== What the exercise asks ==
Transcribe all data verbatim. Skip the pictures.

== Dataset items ==
◇ ◇ ◇ ◇

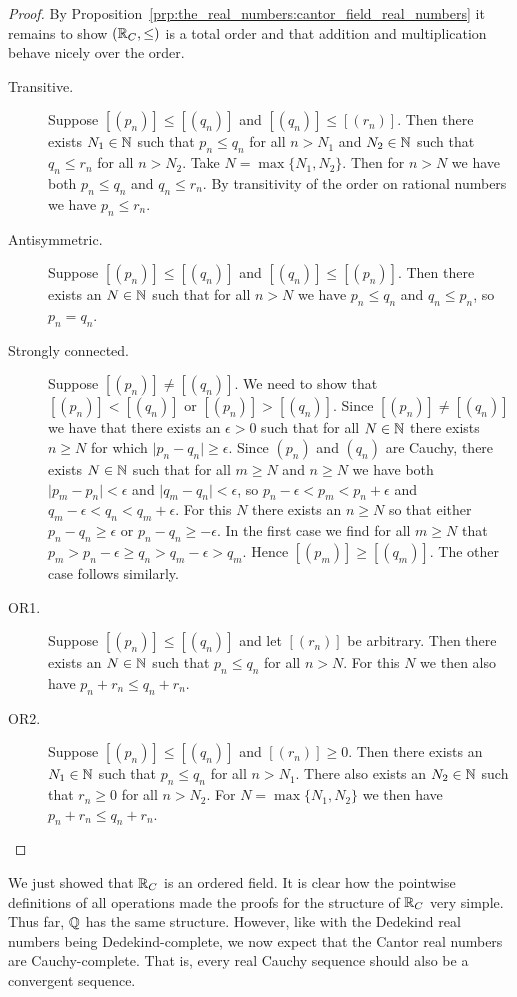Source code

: \documentclass[../main.tex]{subfiles}
\begin{document}
\begin{proof}
    By Proposition~\ref{prp:the_real_numbers:cantor_field_real_numbers} it remains to show $(\bbR_C,\leq)$ is a total order and that addition and multiplication behave nicely over the order.
    \begin{description}
        \item[Transitive.] Suppose $[(p_n)]\leq[(q_n)]$ and $[(q_n)]\leq[(r_n)]$. Then there exists $N_1\in\bbN$ such that $p_n\leq q_n$ for all $n>N_1$ and $N_2\in\bbN$ such that $q_n\leq r_n$ for all $n>N_2$. Take $N=\max\{N_1,N_2\}$. Then for $n>N$ we have both $p_n\leq q_n$ and $q_n\leq r_n$. By transitivity of the order on rational numbers we have $p_n\leq r_n$.
        \item[Antisymmetric.] Suppose $[(p_n)]\leq[(q_n)]$ and $[(q_n)]\leq[(p_n)]$. Then there exists an $N\in\bbN$ such that for all $n>N$ we have $p_n\leq q_n$ and $q_n\leq p_n$, so $p_n=q_n$.
        \item[Strongly connected.] Suppose $[(p_n)]\neq[(q_n)]$. We need to show that $[(p_n)]<[(q_n)]$ or $[(p_n)]>[(q_n)]$. Since $[(p_n)]\neq[(q_n)]$ we have that there exists an $\epsilon>0$ such that for all $N\in\bbN$ there exists $n\geq N$ for which $\vert p_n-q_n\vert\geq\epsilon$. Since $(p_n)$ and $(q_n)$ are Cauchy, there exists $N\in\bbN$ such that for all $m\geq N$ and $n\geq N$ we have both $\vert p_m-p_n\vert<\epsilon$ and $\vert q_m-q_n\vert<\epsilon$, so $p_n-\epsilon<p_m<p_n+\epsilon$ and $q_m-\epsilon<q_n<q_m+\epsilon$. For this $N$ there exists an $n\geq N$ so that either $p_n-q_n\geq\epsilon$ or $p_n-q_n\geq-\epsilon$. In the first case we find for all $m\geq N$ that $p_m>p_n-\epsilon\geq q_n>q_m-\epsilon>q_m$. Hence $[(p_m)]\geq[(q_m)]$. The other case follows similarly.
        \item[OR1.] Suppose $[(p_n)]\leq[(q_n)]$ and let $[(r_n)]$ be arbitrary. Then there exists an $N\in\bbN$ such that $p_n\leq q_n$ for all $n>N$. For this $N$ we then also have $p_n+r_n\leq q_n+r_n$.
        \item[OR2.] Suppose $[(p_n)]\leq[(q_n)]$ and $[(r_n)]\geq0$. Then there exists an $N_1\in\bbN$ such that $p_n\leq q_n$ for all $n>N_1$. There also exists an $N_2\in\bbN$ such that $r_n\geq0$ for all $n>N_2$. For $N=\max\{N_1,N_2\}$ we then have $p_n+r_n\leq q_n+r_n$.
    \end{description}
\end{proof}
We just showed that $\bbR_C$ is an ordered field. It is clear how the pointwise definitions of all operations made the proofs for the structure of $\bbR_C$ very simple. Thus far, $\bbQ$ has the same structure. However, like with the Dedekind real numbers being Dedekind-complete, we now expect that the Cantor real numbers are Cauchy-complete. That is, every real Cauchy sequence should also be a convergent sequence. 
\end{document}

◇ ◇ ◇ ◇

== Response box ==
Source code

: \documentclass[../main.tex]{subfiles}
\begin{document}
\begin{proof}
    By Proposition~\ref{prp:the_real_numbers:cantor_field_real_numbers} it remains to show $(\bbR_C,\leq)$ is a total order and that addition and multiplication behave nicely over the order.
    \begin{description}
        \item[Transitive.] Suppose $[(p_n)]\leq[(q_n)]$ and $[(q_n)]\leq[(r_n)]$. Then there exists $N_1\in\bbN$ such that $p_n\leq q_n$ for all $n>N_1$ and $N_2\in\bbN$ such that $q_n\leq r_n$ for all $n>N_2$. Take $N=\max\{N_1,N_2\}$. Then for $n>N$ we have both $p_n\leq q_n$ and $q_n\leq r_n$. By transitivity of the order on rational numbers we have $p_n\leq r_n$.
        \item[Antisymmetric.] Suppose $[(p_n)]\leq[(q_n)]$ and $[(q_n)]\leq[(p_n)]$. Then there exists an $N\in\bbN$ such that for all $n>N$ we have $p_n\leq q_n$ and $q_n\leq p_n$, so $p_n=q_n$.
        \item[Strongly connected.] Suppose $[(p_n)]\neq[(q_n)]$. We need to show that $[(p_n)]<[(q_n)]$ or $[(p_n)]>[(q_n)]$. Since $[(p_n)]\neq[(q_n)]$ we have that there exists an $\epsilon>0$ such that for all $N\in\bbN$ there exists $n\geq N$ for which $\vert p_n-q_n\vert\geq\epsilon$. Since $(p_n)$ and $(q_n)$ are Cauchy, there exists $N\in\bbN$ such that for all $m\geq N$ and $n\geq N$ we have both $\vert p_m-p_n\vert<\epsilon$ and $\vert q_m-q_n\vert<\epsilon$, so $p_n-\epsilon<p_m<p_n+\epsilon$ and $q_m-\epsilon<q_n<q_m+\epsilon$. For this $N$ there exists an $n\geq N$ so that either $p_n-q_n\geq\epsilon$ or $p_n-q_n\geq-\epsilon$. In the first case we find for all $m\geq N$ that $p_m>p_n-\epsilon\geq q_n>q_m-\epsilon>q_m$. Hence $[(p_m)]\geq[(q_m)]$. The other case follows similarly.
        \item[OR1.] Suppose $[(p_n)]\leq[(q_n)]$ and let $[(r_n)]$ be arbitrary. Then there exists an $N\in\bbN$ such that $p_n\leq q_n$ for all $n>N$. For this $N$ we then also have $p_n+r_n\leq q_n+r_n$.
        \item[OR2.] Suppose $[(p_n)]\leq[(q_n)]$ and $[(r_n)]\geq0$. Then there exists an $N_1\in\bbN$ such that $p_n\leq q_n$ for all $n>N_1$. There also exists an $N_2\in\bbN$ such that $r_n\geq0$ for all $n>N_2$. For $N=\max\{N_1,N_2\}$ we then have $p_n+r_n\leq q_n+r_n$.
    \end{description}
\end{proof}
We just showed that $\bbR_C$ is an ordered field. It is clear how the pointwise definitions of all operations made the proofs for the structure of $\bbR_C$ very simple. Thus far, $\bbQ$ has the same structure. However, like with the Dedekind real numbers being Dedekind-complete, we now expect that the Cantor real numbers are Cauchy-complete. That is, every real Cauchy sequence should also be a convergent sequence. 
\end{document}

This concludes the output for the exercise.